Like cookbooks, I collected many program manuals during my teaching career. Like cookbooks, I tended to try everything in the manual and then over time narrowed my focus to one or two components of the program.
One of the programs I selected and implemented was “Road to the Code: A Phonological Awareness Program for Young Children” (Blachman, B.A., Ball, E.W., Black, R. & Tangel, D.M., 2000). The Say-It-and-Move-It phoneme segmentation component of this program became a constant in my teaching from that point forward.
I used the Say-It-and-Move-It lessons as a daily part of my reading lessons with inclusion and resource groups of struggling readers starting the second half of kindergarten and extending into first grade, as needed. I love the carefully sequenced lessons which begin with discriminating between one phoneme (/t/) and one phoneme repeated (/a/ /a/) before introducing segmenting two phoneme (up) and subsequently three phoneme (sit) words. Each step is gradually integrated with the next. The program starts with blank manipulatives and transitions to a combination of blank and single letter tiles. The lessons are structured to provide modeling and corrective feedback.
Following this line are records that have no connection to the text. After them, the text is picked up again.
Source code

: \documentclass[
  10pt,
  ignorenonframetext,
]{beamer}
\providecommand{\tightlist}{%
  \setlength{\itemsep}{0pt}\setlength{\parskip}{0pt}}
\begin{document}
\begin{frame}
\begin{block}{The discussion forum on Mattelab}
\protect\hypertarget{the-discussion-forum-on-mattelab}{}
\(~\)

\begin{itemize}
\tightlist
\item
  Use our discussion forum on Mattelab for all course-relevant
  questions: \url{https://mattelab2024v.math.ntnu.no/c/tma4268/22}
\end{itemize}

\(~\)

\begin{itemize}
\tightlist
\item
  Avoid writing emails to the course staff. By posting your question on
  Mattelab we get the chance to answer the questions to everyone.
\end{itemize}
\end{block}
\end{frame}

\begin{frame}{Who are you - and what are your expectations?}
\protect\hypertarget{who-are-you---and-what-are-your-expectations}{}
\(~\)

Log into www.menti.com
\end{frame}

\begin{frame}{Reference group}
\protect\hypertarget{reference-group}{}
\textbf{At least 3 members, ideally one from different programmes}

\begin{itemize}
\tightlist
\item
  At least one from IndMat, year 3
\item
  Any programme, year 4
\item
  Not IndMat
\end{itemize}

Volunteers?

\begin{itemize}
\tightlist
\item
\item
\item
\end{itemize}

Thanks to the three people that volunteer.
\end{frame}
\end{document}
As much as I love the positives of this program, I found the Say-It-and-Move-It mats in the manual to be rather drab. I soon started creating my own mats using pictures that were appealing to my students. Horses, vehicles, and dinosaurs are a few that come to mind. I also started collecting a variety of engaging counters such as buttons, erasers, gems, and glass pebbles.
Today, I am sharing a set of seasonal phoneme segmentation mats for January and February with you. There are 12 full-page size mats in this set, each in color and black/ gray/ white. There are three each of snowmen, penguins, groundhogs, and love bunnies. While “Road to the Code” has a fabulous set of lessons, these mats can be used independently.
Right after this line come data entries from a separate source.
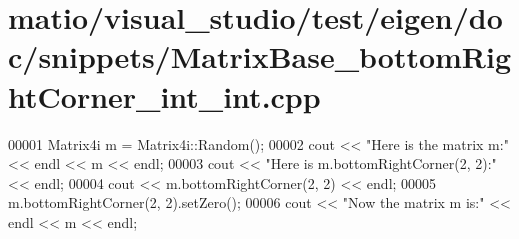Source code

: \hypertarget{matio_2visual__studio_2test_2eigen_2doc_2snippets_2_matrix_base__bottom_right_corner__int__int_8cpp_source}{}\section{matio/visual\+\_\+studio/test/eigen/doc/snippets/\+Matrix\+Base\+\_\+bottom\+Right\+Corner\+\_\+int\+\_\+int.cpp}
\label{matio_2visual__studio_2test_2eigen_2doc_2snippets_2_matrix_base__bottom_right_corner__int__int_8cpp_source}

\begin{DoxyCode}
00001 Matrix4i m = Matrix4i::Random();
00002 cout << \textcolor{stringliteral}{"Here is the matrix m:"} << endl << m << endl;
00003 cout << \textcolor{stringliteral}{"Here is m.bottomRightCorner(2, 2):"} << endl;
00004 cout << m.bottomRightCorner(2, 2) << endl;
00005 m.bottomRightCorner(2, 2).setZero();
00006 cout << \textcolor{stringliteral}{"Now the matrix m is:"} << endl << m << endl;
\end{DoxyCode}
Simply print (on card stock for durability), laminate, and add counters. Provide one more counter than the maximum number of phonemes in your lesson. Prepare your list of sounds or words to be segmented.
- Students place the counters on the picture.
- The teacher says one or two sounds or a two or three phoneme word.
- Students echo.
- Students say each sound while moving a corresponding counter, placing the first counter on the dot of the arrow.
- When using isolated phonemes, ask students, “How many sounds?”.
- When using words, (after all counters are placed) students say the word again while sliding their fingers below the counters.
Here are a few more ideas to use as your students progress with this important foundational skill.
1) Bead Slide: A Tool for Teaching Phoneme Segmentation Skills (Make, Take, & Teach)
2) Segmenting Freebies (Mrs. Ricca’s Kindergarten)
3) Phonological Awareness Interventions for Struggling Readers (Learning At The Primary Pond)
You can find additional ideas for phonological awareness interspersed on this Pinterest board, Letters and Sounds All Around.
Cathy Boudreau says
I love using the Say It and Move It activities from Road to the Code. Thanks for the mats. I know my students will love them.
Print Path says
What a great multisensory method to segment phonemes! Thanks for the FREEBIE
Cindy Montalbano says
Thankyou for these materials. They look very engaging. I like that they sensory as well as visual.